** Opening Material shown block **
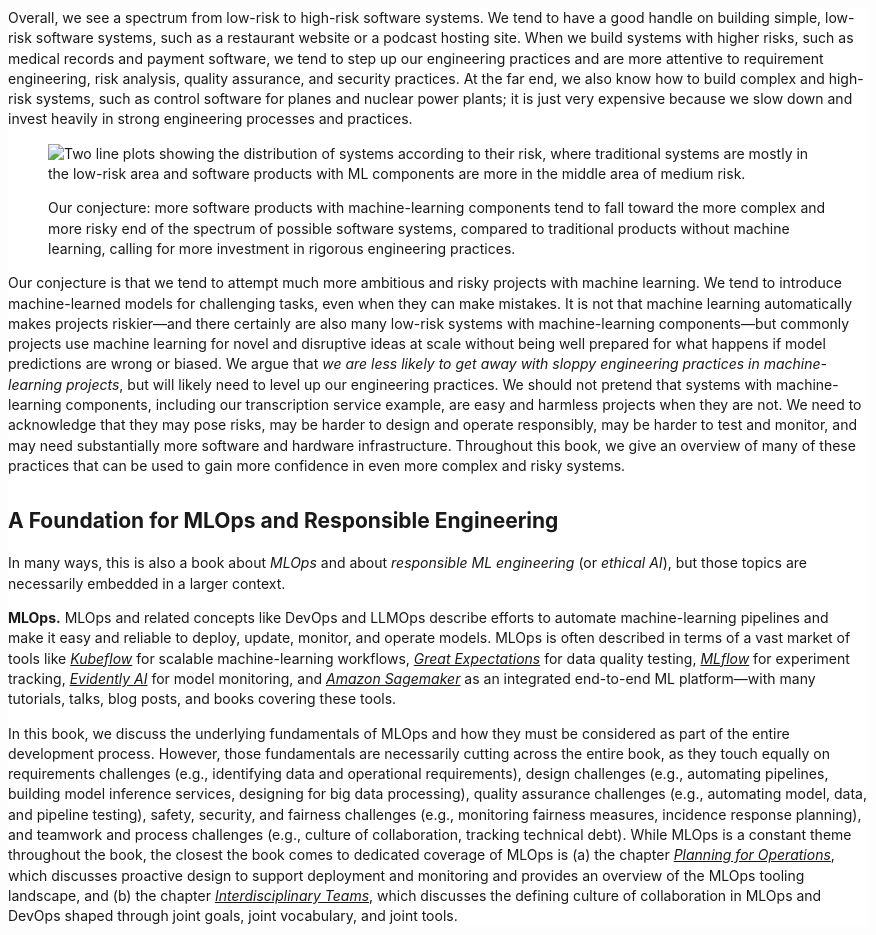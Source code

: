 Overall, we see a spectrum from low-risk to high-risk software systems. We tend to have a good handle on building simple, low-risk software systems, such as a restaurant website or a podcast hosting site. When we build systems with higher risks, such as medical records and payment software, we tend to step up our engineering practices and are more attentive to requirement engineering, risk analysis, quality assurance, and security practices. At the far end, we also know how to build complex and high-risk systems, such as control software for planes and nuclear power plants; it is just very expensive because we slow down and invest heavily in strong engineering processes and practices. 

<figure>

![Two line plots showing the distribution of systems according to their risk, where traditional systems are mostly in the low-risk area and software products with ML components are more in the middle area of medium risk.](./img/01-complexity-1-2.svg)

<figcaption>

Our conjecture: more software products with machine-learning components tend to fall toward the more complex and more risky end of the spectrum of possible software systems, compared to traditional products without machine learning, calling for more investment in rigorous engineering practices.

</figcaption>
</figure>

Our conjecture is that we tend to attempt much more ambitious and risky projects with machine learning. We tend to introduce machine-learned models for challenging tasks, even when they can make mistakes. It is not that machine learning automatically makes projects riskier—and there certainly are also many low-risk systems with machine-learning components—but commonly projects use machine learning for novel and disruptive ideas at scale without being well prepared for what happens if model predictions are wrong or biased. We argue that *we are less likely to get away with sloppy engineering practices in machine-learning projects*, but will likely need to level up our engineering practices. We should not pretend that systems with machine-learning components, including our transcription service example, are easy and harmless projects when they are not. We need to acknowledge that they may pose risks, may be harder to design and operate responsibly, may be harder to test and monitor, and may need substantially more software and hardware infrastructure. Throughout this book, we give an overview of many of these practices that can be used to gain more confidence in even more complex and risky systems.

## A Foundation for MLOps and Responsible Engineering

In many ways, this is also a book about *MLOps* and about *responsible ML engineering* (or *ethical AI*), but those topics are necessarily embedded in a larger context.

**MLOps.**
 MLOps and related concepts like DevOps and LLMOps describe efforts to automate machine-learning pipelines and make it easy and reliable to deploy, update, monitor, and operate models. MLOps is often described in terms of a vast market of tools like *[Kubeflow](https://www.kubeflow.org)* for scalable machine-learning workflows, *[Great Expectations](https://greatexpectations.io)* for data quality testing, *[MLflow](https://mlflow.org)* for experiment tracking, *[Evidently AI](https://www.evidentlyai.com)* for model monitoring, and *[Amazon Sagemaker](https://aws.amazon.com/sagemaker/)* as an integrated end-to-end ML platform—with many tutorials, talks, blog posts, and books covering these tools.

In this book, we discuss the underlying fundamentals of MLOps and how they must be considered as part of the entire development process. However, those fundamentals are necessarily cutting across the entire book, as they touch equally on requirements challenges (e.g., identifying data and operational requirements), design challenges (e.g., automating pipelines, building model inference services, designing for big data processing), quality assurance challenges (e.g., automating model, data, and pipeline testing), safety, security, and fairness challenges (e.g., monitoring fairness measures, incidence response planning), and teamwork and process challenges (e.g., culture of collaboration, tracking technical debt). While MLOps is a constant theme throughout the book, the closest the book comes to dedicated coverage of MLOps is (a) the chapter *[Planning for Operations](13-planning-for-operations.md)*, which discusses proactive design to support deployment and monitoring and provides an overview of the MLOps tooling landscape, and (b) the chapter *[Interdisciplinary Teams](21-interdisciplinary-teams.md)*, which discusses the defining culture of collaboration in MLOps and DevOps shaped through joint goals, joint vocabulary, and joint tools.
** Closing Material shown block **
## Description of the task
Could you reproduce every record above exactly, leaving out the pictures?

## Answer to this task
Source code

: Overall, we see a spectrum from low-risk to high-risk software systems. We tend to have a good handle on building simple, low-risk software systems, such as a restaurant website or a podcast hosting site. When we build systems with higher risks, such as medical records and payment software, we tend to step up our engineering practices and are more attentive to requirement engineering, risk analysis, quality assurance, and security practices. At the far end, we also know how to build complex and high-risk systems, such as control software for planes and nuclear power plants; it is just very expensive because we slow down and invest heavily in strong engineering processes and practices. 

<figure>

![Two line plots showing the distribution of systems according to their risk, where traditional systems are mostly in the low-risk area and software products with ML components are more in the middle area of medium risk.](./img/01-complexity-1-2.svg)

<figcaption>

Our conjecture: more software products with machine-learning components tend to fall toward the more complex and more risky end of the spectrum of possible software systems, compared to traditional products without machine learning, calling for more investment in rigorous engineering practices.

</figcaption>
</figure>

Our conjecture is that we tend to attempt much more ambitious and risky projects with machine learning. We tend to introduce machine-learned models for challenging tasks, even when they can make mistakes. It is not that machine learning automatically makes projects riskier—and there certainly are also many low-risk systems with machine-learning components—but commonly projects use machine learning for novel and disruptive ideas at scale without being well prepared for what happens if model predictions are wrong or biased. We argue that *we are less likely to get away with sloppy engineering practices in machine-learning projects*, but will likely need to level up our engineering practices. We should not pretend that systems with machine-learning components, including our transcription service example, are easy and harmless projects when they are not. We need to acknowledge that they may pose risks, may be harder to design and operate responsibly, may be harder to test and monitor, and may need substantially more software and hardware infrastructure. Throughout this book, we give an overview of many of these practices that can be used to gain more confidence in even more complex and risky systems.

## A Foundation for MLOps and Responsible Engineering

In many ways, this is also a book about *MLOps* and about *responsible ML engineering* (or *ethical AI*), but those topics are necessarily embedded in a larger context.

**MLOps.**
 MLOps and related concepts like DevOps and LLMOps describe efforts to automate machine-learning pipelines and make it easy and reliable to deploy, update, monitor, and operate models. MLOps is often described in terms of a vast market of tools like *[Kubeflow](https://www.kubeflow.org)* for scalable machine-learning workflows, *[Great Expectations](https://greatexpectations.io)* for data quality testing, *[MLflow](https://mlflow.org)* for experiment tracking, *[Evidently AI](https://www.evidentlyai.com)* for model monitoring, and *[Amazon Sagemaker](https://aws.amazon.com/sagemaker/)* as an integrated end-to-end ML platform—with many tutorials, talks, blog posts, and books covering these tools.

In this book, we discuss the underlying fundamentals of MLOps and how they must be considered as part of the entire development process. However, those fundamentals are necessarily cutting across the entire book, as they touch equally on requirements challenges (e.g., identifying data and operational requirements), design challenges (e.g., automating pipelines, building model inference services, designing for big data processing), quality assurance challenges (e.g., automating model, data, and pipeline testing), safety, security, and fairness challenges (e.g., monitoring fairness measures, incidence response planning), and teamwork and process challenges (e.g., culture of collaboration, tracking technical debt). While MLOps is a constant theme throughout the book, the closest the book comes to dedicated coverage of MLOps is (a) the chapter *[Planning for Operations](13-planning-for-operations.md)*, which discusses proactive design to support deployment and monitoring and provides an overview of the MLOps tooling landscape, and (b) the chapter *[Interdisciplinary Teams](21-interdisciplinary-teams.md)*, which discusses the defining culture of collaboration in MLOps and DevOps shaped through joint goals, joint vocabulary, and joint tools.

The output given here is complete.